The latter clause of my sentence I considered, not without reason, a master-stroke of diplomacy, and I strove to enhance its effect by again possessing myself of Justine’s hand; a manœuvre she neutralised by placing both her own in her apron-pockets, leaving the basket to take care of itself.
“Why, ain’t you a hunting gentleman?” asked she, in her turn, somewhat inconsequently, as I thought. “I made sure you was a hunting gentleman, by your broken bones; and I thought every hunting gentleman knew my lady. She’s just come from the Castle—my lady. She’ll stay here exactly as long as suits her fancy, and not a moment longer. Bless you, Mr. Softly, we might never stir a foot from here this side of Easter; and we might be off, bag and baggage, first thing to-morrow morning. She’s a quiet lady, mine: a quieter lady than Miss Merlin I never wish to dress and do for; but when she says a thing, she means it, Mr. Softly, and horses couldn’t draw her the way she hasn’t a mind to go.”
“And is she so very beautiful?” I inquired, determined to know the worst of this Amazon at once. Justine looked up from under her long eyelashes (she was a very pretty girl—this Justine), and shook her head, and smiled.
“That depends upon taste, Mr. Softly,” replied she, shooting such a glance at me the while, as I have no doubt had often done irreparable injury amongst her adorers.
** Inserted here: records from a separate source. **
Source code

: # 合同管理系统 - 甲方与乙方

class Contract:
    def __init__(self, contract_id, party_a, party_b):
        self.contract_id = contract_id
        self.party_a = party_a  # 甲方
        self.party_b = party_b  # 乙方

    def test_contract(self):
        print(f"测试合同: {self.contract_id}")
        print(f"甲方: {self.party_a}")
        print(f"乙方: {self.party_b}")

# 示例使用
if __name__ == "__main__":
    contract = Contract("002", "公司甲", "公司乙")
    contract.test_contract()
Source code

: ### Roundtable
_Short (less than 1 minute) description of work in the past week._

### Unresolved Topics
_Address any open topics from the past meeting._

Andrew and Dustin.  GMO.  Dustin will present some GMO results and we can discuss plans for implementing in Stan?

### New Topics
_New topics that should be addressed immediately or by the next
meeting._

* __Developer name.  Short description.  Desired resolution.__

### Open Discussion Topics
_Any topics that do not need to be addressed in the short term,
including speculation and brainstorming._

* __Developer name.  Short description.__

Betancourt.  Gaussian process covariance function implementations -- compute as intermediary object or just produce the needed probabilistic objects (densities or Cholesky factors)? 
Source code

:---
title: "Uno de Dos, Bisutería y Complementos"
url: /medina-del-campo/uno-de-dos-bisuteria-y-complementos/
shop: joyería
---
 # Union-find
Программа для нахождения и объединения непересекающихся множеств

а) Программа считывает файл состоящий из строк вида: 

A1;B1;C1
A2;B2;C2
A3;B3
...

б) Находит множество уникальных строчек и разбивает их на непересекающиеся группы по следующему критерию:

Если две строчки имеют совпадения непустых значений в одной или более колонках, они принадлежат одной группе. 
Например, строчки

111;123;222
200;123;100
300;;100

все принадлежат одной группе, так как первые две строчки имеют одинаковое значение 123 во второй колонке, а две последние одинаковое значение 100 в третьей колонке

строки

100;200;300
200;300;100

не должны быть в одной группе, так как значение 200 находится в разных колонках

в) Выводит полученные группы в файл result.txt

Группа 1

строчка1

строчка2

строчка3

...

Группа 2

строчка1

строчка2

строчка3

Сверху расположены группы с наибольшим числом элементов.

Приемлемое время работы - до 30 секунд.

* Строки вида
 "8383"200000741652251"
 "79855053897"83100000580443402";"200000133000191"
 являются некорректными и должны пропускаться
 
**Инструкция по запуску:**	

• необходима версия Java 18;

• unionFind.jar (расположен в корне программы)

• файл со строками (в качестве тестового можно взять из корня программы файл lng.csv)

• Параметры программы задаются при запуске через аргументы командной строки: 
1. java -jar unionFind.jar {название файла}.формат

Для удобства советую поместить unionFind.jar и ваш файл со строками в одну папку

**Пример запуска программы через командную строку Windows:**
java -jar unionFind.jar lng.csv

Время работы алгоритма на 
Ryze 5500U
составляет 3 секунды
“Some gentlemen doesn’t admire such a pale grave lady with dark eyes and hair. She’s a slight figure, too, has Miss Merlin; and, for as tall as she is, her waist is as small as mine. For goodness’ sake, Mr. Softly, here’s the waiter coming along the passage!” and without giving me any more information as to the size of Miss Merlin’s waist, or further opportunity of measuring her own, Justine darted up the staircase, and was soon lost in the sacred retreat of her mistress’s apartment.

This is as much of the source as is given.